### The task
Look below for the line that contains "the program in", then copy it and each following line exactly, through and including the line that contains "Specifically, we use".

### Records for the task

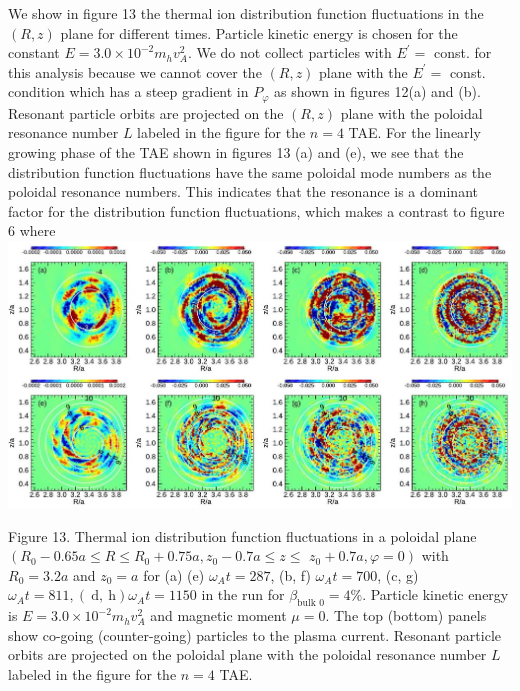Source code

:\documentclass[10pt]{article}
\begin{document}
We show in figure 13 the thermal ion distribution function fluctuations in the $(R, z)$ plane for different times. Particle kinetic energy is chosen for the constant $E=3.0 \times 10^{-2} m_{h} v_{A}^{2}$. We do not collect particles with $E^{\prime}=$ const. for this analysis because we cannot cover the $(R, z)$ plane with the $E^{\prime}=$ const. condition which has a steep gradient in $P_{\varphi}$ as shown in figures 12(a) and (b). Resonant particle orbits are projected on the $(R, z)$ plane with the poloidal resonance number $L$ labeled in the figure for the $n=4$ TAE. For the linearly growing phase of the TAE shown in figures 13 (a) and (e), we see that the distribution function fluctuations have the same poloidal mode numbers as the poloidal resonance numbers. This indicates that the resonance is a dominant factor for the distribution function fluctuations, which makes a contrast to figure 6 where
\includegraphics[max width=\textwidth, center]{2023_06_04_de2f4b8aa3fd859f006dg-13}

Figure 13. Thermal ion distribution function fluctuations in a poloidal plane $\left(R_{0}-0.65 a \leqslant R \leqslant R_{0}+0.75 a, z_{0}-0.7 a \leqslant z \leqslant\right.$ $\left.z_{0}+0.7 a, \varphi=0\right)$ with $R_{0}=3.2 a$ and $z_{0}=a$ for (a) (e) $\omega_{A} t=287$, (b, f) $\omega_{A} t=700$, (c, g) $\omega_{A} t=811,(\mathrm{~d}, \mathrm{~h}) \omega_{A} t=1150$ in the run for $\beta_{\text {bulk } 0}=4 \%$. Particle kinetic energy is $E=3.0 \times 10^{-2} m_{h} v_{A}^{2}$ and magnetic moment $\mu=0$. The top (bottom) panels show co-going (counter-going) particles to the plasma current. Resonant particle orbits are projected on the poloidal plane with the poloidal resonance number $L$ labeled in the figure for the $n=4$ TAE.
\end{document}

==

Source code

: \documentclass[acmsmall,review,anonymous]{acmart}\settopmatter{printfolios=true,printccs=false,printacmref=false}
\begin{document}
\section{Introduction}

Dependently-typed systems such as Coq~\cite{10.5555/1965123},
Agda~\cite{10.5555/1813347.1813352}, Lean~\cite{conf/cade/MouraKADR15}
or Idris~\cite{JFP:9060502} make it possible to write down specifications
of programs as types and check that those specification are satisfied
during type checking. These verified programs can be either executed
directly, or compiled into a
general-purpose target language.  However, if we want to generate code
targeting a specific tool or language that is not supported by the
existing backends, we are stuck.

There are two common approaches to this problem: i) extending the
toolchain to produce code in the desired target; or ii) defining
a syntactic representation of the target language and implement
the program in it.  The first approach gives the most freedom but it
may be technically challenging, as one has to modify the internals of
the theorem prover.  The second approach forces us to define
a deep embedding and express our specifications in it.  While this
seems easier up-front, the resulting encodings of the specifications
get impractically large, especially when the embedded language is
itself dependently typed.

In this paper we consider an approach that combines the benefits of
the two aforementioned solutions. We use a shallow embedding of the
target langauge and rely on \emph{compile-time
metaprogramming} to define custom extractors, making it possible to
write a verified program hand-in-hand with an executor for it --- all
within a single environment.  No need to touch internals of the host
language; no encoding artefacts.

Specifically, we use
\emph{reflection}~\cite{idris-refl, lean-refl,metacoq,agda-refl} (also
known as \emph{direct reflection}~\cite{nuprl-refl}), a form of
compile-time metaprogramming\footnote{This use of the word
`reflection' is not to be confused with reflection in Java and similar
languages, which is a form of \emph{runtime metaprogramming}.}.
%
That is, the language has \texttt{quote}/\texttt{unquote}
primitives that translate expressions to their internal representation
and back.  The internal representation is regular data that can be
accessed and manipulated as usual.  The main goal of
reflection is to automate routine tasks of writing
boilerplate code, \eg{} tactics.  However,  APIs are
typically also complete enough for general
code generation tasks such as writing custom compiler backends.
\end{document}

### Answer area
the program in it.  The first approach gives the most freedom but it
may be technically challenging, as one has to modify the internals of
the theorem prover.  The second approach forces us to define
a deep embedding and express our specifications in it.  While this
seems easier up-front, the resulting encodings of the specifications
get impractically large, especially when the embedded language is
itself dependently typed.

In this paper we consider an approach that combines the benefits of
the two aforementioned solutions. We use a shallow embedding of the
target langauge and rely on \emph{compile-time
metaprogramming} to define custom extractors, making it possible to
write a verified program hand-in-hand with an executor for it --- all
within a single environment.  No need to touch internals of the host
language; no encoding artefacts.

Specifically, we use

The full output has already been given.